> _What is expected_: Write each line word for word, from the line that contains "7. **Use Strong" through the last line of the material below.

###

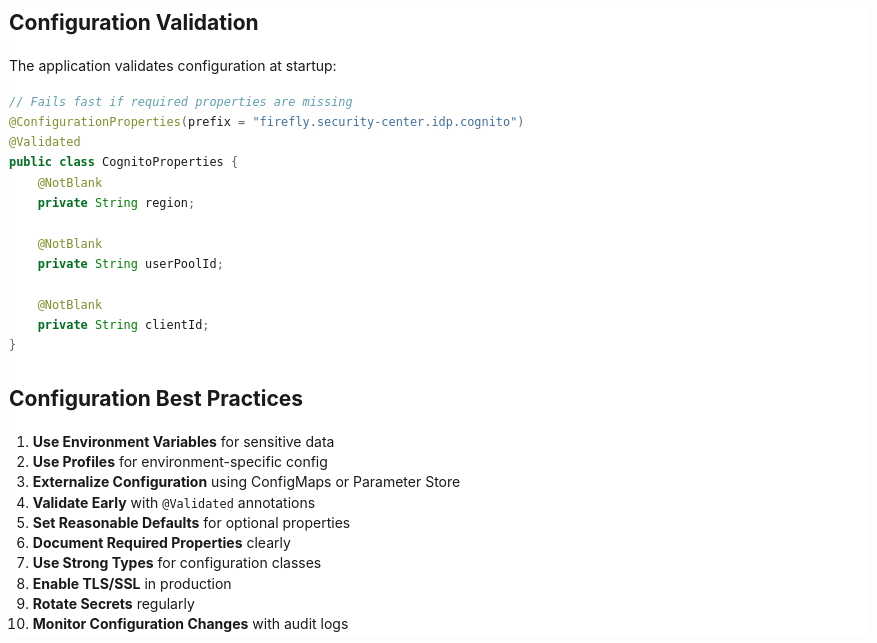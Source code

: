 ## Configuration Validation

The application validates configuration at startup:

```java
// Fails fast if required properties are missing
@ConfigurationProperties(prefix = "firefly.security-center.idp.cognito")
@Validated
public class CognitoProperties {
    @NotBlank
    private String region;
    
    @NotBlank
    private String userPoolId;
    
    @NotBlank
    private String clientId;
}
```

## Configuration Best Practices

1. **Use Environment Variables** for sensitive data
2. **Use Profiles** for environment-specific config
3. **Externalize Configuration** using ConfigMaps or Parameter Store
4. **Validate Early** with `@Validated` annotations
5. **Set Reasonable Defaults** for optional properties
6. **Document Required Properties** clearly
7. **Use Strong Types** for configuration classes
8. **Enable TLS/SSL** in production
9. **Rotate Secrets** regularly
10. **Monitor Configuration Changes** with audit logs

###

> _Answer area_:
7. **Use Strong Types** for configuration classes
8. **Enable TLS/SSL** in production
9. **Rotate Secrets** regularly
10. **Monitor Configuration Changes** with audit logs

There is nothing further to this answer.